WORK ITEM: Exactly as they appear below, repeat the lines from the one with "- Quality and" through the one with "- Accurate progress tracking calculations", and no others.

Rendered images with source text
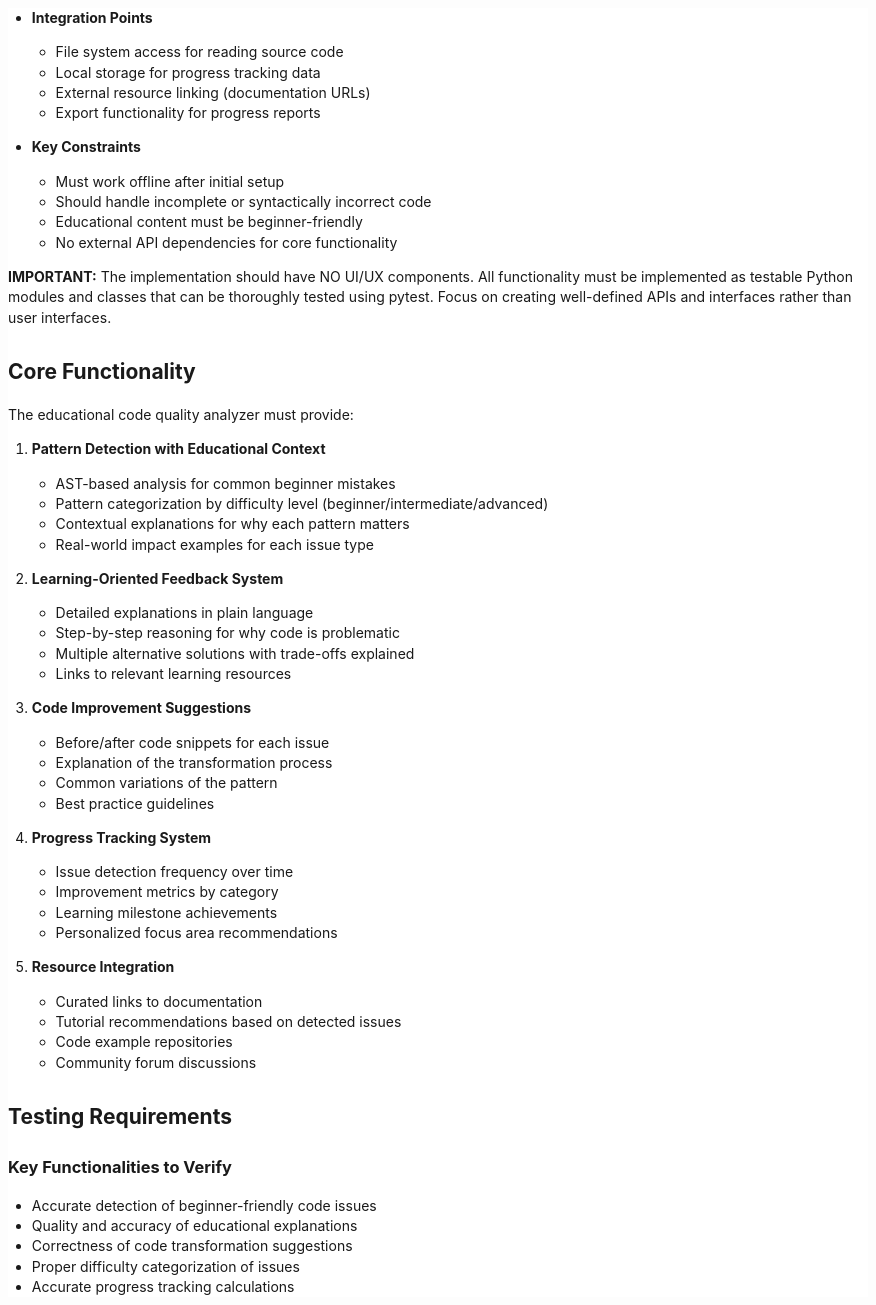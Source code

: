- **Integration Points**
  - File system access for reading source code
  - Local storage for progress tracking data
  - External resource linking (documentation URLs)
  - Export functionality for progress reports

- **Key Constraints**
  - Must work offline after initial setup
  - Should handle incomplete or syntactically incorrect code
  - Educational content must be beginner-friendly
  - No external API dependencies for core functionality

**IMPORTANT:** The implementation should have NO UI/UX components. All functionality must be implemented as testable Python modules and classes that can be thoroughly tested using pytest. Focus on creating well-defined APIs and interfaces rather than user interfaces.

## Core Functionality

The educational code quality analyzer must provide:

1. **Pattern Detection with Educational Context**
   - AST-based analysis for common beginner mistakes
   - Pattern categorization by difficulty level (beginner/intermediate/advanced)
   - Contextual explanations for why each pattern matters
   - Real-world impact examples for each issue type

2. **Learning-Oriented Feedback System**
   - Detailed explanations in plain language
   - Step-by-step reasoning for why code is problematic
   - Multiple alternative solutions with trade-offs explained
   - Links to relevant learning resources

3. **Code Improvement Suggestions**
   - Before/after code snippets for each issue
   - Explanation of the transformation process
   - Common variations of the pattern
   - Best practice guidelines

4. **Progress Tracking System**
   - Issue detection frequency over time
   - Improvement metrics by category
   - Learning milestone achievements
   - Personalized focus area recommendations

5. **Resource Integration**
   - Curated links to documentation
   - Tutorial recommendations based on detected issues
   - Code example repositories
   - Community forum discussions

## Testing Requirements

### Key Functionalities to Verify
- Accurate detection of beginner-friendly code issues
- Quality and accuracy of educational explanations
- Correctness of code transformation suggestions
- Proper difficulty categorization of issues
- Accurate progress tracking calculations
--
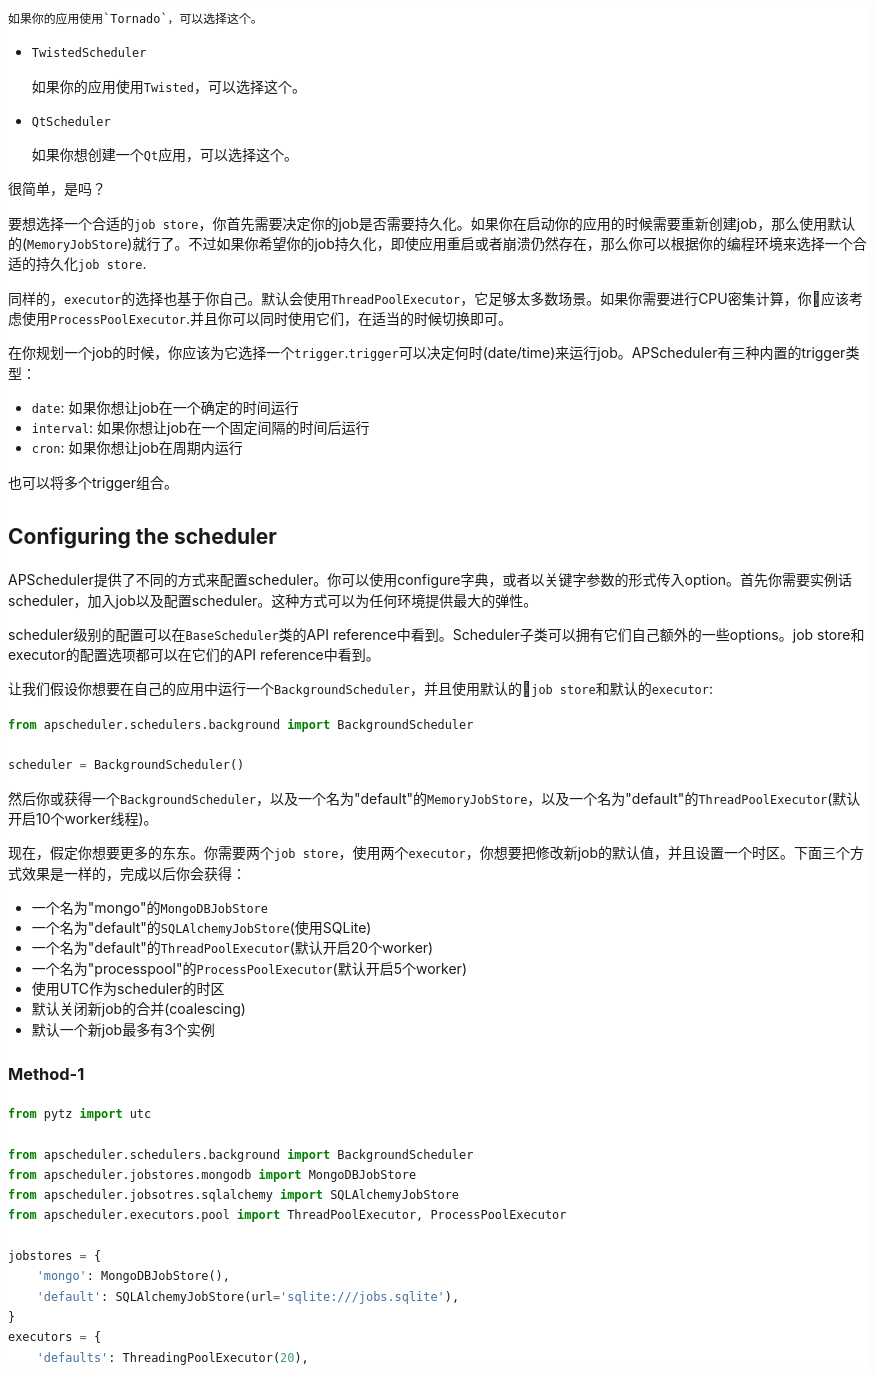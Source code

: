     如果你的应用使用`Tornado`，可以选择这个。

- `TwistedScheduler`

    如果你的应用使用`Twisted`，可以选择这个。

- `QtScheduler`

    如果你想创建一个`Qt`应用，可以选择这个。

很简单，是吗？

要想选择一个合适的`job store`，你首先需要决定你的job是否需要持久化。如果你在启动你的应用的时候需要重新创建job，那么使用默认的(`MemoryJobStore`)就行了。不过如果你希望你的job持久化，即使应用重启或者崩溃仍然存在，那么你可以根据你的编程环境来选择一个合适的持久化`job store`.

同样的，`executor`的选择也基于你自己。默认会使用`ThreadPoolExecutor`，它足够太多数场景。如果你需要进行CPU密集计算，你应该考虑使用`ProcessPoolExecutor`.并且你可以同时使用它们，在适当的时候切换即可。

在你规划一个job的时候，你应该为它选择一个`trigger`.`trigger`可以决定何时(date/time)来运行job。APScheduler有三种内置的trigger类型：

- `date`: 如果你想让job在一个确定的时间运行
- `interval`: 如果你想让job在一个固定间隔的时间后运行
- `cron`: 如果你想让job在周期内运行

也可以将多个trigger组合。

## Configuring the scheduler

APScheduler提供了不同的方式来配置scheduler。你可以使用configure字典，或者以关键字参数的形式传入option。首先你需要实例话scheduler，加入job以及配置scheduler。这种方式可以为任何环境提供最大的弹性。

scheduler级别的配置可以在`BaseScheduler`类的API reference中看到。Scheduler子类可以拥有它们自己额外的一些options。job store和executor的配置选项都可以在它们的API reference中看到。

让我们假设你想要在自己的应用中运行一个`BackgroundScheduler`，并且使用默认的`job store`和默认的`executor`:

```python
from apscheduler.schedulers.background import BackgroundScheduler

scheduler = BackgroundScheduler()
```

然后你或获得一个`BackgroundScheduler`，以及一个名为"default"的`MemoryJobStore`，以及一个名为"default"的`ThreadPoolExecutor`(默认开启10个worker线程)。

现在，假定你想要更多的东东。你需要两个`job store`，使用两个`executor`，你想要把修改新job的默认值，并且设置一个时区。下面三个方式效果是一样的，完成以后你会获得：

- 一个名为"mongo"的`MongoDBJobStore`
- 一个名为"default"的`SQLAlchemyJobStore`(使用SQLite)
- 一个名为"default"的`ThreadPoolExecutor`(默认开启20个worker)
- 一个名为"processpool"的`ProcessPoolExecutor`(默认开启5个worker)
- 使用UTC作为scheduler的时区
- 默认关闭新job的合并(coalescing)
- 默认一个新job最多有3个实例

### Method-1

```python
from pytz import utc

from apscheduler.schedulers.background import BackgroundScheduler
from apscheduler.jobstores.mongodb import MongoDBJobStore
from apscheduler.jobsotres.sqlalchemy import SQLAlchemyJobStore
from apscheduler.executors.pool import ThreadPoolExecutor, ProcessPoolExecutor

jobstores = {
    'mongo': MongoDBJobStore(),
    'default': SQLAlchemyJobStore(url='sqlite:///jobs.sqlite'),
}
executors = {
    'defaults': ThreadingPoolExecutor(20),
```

SOLUTION:
- Quality and accuracy of educational explanations
- Correctness of code transformation suggestions
- Proper difficulty categorization of issues
- Accurate progress tracking calculations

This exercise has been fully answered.